Alors pourquoi une partie de la gauche soit disant antiraciste cherche à dénaturer le sens d’islamophobie en tentant de la réduire à une simple critique de la religion islamique ? Car comme le souligne à juste titre Sonya Faure [3] :

Le mot « antisémitisme », qui entretenait la confusion entre la « race juive » et le judaïsme, était lui aussi ambigu, ce qui n’a pas empêché qu’il s’impose […]. « La notion d’islamophobie est imparfaite et instrumentalisable, mais nécessaire. Mettre un mot sur une réalité sociale permet de faire reconnaître son existence ».

Les circonvolutions rhétoriques de la FI ont été bien déconstruites par le militant actupien historique Jérôme Martin [4], et sont pleinement disqualifiées (je vous laisse le soin de le lire). Mais allons plus loin.

Double instrumentalisation intégriste : les idiot·e·s utiles sont du pain béni des un·e·s pour les autres…

La critique de la religion a un nom : l’anticléricalisme. Son étymologie, contrairement au terme islamophobie, a évolué au fil du temps, pour désigner un « ensemble d’idées, d’attitudes ou de tendances par lesquelles se marque l’hostilité au clergé ou tout au moins à son intervention dans le domaine temporel » (Larousse). Pour faire simple, l’anticléricalisme moderne c’est la critique de la religion, comme dogme et comme système de domination. L’anticléricalisme s’applique parfaitement bien à toutes les religions en général, et à l’islam politique en particulier ; et les laïcistes en font un usage particulièrement extensif quand il s’agit des intégristes islamistes.

Ces derniers n’étant pas stupides, ils ont très vite compris le potentiel instrumental du terme islamophobie pour faire taire toute critique politique de leur idéologie totalitaire.
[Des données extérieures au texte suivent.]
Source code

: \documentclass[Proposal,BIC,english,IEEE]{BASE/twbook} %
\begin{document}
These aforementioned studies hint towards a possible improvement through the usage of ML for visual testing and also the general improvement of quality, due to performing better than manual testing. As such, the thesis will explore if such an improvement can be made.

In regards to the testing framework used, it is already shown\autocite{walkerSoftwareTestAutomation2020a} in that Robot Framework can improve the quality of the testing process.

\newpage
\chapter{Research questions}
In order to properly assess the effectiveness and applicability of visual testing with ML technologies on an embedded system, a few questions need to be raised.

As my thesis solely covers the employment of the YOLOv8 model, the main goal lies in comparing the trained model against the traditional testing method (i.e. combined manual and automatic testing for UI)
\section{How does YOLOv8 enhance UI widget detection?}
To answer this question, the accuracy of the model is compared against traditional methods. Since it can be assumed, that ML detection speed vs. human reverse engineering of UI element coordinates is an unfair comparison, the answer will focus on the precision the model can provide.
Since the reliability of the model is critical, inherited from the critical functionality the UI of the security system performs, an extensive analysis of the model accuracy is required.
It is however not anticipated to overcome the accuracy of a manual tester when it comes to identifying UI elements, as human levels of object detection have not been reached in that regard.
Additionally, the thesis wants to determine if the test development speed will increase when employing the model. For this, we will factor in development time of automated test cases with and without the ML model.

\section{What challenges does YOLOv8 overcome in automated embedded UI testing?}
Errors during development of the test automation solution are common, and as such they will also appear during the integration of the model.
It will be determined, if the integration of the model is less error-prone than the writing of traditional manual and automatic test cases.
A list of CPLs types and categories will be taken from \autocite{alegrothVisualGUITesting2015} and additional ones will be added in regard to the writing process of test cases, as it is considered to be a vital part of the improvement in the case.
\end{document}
Stigmatiser l’anticléricalisme comme de l’islamophobie est particulièrement habile pour tenter de faire taire toute critique de l’islamisme. Il faut dire qu’en face, ils ont eu un adversaire idéal : les laïcistes ou intégristes de la laïcité. En effet, au lieu d’affirmer leurs critiques légitimes de l’usage de la religion à des fins politiques, ces dernier·e·s instrumentalisent la laïcité pour élargir la sécularisation du champ politique et institutionnel, aux individus et à l’espace public. C’est là leur véritable objectif : l’antithéisme. L’anticléricalisme et la dénonciation du « délit de blasphème » ne sont que des prétextes. Pour ce faire, ils/elles font courir depuis des années le mensonge selon lequel le terme islamophobie serait une invention islamiste, plus précisément des mollahs iraniens [2].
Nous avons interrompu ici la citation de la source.